== Information shown ==

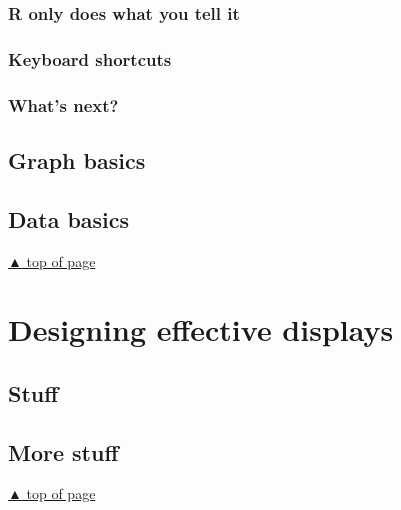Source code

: \documentclass[
]{book}
\begin{document}
\hypertarget{r-only-does-what-you-tell-it}{%
\subsection{R only does what you tell it}\label{r-only-does-what-you-tell-it}}

\hypertarget{keyboard-shortcuts}{%
\subsection{Keyboard shortcuts}\label{keyboard-shortcuts}}

\hypertarget{whats-next}{%
\subsection{What's next?}\label{whats-next}}

\hypertarget{graph-basics}{%
\section{Graph basics}\label{graph-basics}}

\hypertarget{data-basics}{%
\section{Data basics}\label{data-basics}}

\protect\hyperlink{start-with-R}{▲ top of page}

\hypertarget{display-design}{%
\chapter{Designing effective displays}\label{display-design}}

\hypertarget{stuff-2}{%
\section{Stuff}\label{stuff-2}}

\hypertarget{more-stuff-2}{%
\section{More stuff}\label{more-stuff-2}}

\protect\hyperlink{display-design}{▲ top of page}

  
\end{document}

===

## [Problem]
Look for the word "subsection" throughout the material above and copy every line that has it.

## [Result]
\subsection{R only does what you tell it}\label{r-only-does-what-you-tell-it}}
\subsection{Keyboard shortcuts}\label{keyboard-shortcuts}}
\subsection{What's next?}\label{whats-next}}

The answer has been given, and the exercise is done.